If law enforcement agencies get access to the data, they could potentially track people without warrant, Greenberg said.
He believes that would be “a violation of people’s Fourth Amendment protections,” which protects citizens from unreasonable search and seizure by the government.
Police could “mass identify people at protests, which can also have a chilling effect on people’s ability to express their First Amendment rights,” he said.
“And facial recognition technologies have a long history of giving false positives and misidentifying, especially people of color, based on training data,” Greenberg said.
During a public update last month, West Palm Beach Commissioner Shalonda Warren said some residents may not be as excited about this project as officials are and hope “we’re just going to continue to reassure them that we’re doing everything reasonably possible to protect their information.”
Roog, who is leading efforts to educate the public, told WLRN that Warren is “completely right” about citizen privacy concerns.
“Part of it is to go out to the community and say exactly what it’s going to be used for and to give them a level of comfort and understanding prior to deployment on that technology,” Roog said, “so that we can answer all those questions.”
“It can be fully transparent. If at any point they become uncomfortable with it, they can let us know,” he added.
Roog said the Knight Foundation was sensitive to community engagement and reached out to the city in an effort to help officials with their communication efforts and create community standards for how these technologies are deployed.
With support from the foundation, officials brought on Helpful Places, a Toronto-based technology firm, which worked on another South Florida project: The Underline, a 10-mile multi-use public art park beneath the Metrorail in Miami.
Helpful Places uses an open-source communication standard called Digital Trust for Places and Routines to “make it easier for residents to understand the different technologies that will be designed and deployed by the Engineering Research Center,” said Jacqueline Lu, president and co-founder of Helpful Places.
The goal is to help West Palm Beach “make visible and legible these invisible layers of technology that are part of our communities,” she said.
The QR codes posted near the sensors lead to a transparency portal, a dedicated website that provides public information about the data that’s being collected, such as location, coordinates, and time intervals. For now, the site is incomplete, providing Wikipedia definitions to technological terms.
“Currently it only shows the technologies that have been deployed along Clematis, but in the future, as more technologies are developed and planned for installation, they will be listed here,” Lu said.

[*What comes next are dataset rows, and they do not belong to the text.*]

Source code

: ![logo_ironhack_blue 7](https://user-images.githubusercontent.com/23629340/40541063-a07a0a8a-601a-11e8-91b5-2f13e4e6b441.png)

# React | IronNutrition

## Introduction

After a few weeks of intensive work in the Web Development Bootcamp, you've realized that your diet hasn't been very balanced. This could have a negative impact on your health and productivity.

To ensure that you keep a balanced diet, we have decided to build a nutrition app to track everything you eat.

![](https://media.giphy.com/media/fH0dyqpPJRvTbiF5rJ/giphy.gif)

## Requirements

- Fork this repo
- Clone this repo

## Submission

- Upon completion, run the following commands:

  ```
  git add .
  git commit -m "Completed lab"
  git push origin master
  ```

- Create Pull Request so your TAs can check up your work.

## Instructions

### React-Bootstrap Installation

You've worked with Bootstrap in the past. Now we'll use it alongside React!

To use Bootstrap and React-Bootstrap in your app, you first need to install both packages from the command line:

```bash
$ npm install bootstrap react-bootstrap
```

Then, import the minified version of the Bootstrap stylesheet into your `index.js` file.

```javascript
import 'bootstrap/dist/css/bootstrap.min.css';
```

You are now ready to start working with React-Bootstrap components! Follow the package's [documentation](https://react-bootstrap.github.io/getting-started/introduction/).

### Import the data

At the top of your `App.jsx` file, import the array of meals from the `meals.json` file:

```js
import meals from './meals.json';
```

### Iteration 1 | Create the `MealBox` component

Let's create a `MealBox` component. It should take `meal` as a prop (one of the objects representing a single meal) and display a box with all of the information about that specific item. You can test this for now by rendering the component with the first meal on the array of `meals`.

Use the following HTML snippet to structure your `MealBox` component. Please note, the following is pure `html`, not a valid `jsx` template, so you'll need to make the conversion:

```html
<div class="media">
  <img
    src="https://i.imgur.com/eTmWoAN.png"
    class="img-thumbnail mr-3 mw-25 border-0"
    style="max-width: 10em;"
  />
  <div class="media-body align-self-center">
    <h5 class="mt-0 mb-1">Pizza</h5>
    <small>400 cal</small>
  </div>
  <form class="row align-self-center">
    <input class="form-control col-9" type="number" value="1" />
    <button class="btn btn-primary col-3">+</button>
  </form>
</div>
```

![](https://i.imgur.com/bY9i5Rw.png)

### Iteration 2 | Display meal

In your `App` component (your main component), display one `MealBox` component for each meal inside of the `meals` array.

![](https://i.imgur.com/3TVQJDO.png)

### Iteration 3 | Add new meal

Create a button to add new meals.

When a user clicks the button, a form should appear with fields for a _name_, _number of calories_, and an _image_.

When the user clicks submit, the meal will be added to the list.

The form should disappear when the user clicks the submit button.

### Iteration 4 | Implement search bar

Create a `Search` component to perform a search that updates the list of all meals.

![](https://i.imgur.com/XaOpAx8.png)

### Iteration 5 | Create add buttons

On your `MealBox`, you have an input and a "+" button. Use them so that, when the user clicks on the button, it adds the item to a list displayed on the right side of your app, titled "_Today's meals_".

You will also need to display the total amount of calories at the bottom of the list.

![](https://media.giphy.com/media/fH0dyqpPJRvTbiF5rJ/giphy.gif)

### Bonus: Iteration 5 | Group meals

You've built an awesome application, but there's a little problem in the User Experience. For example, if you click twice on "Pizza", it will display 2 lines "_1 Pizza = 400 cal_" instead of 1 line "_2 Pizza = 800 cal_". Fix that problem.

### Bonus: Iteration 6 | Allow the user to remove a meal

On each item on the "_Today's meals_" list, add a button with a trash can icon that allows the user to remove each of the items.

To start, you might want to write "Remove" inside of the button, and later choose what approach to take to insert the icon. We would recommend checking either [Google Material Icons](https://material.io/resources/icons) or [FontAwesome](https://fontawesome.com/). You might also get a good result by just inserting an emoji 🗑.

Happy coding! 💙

Smart city systems can too often obscure decisions about what data to collect or for whom, which can be “made pretty quickly and invisibly,” Lu cautioned.
“Whereas when we [cities] build new types of infrastructure, like roads or parks, these are changes to the way a community works that a resident can actually see.”
Roog said the city is in the process of scheduling more focus groups involving community stakeholders, designing neighborhood surveys and installing more street signage throughout the heart of the downtown area.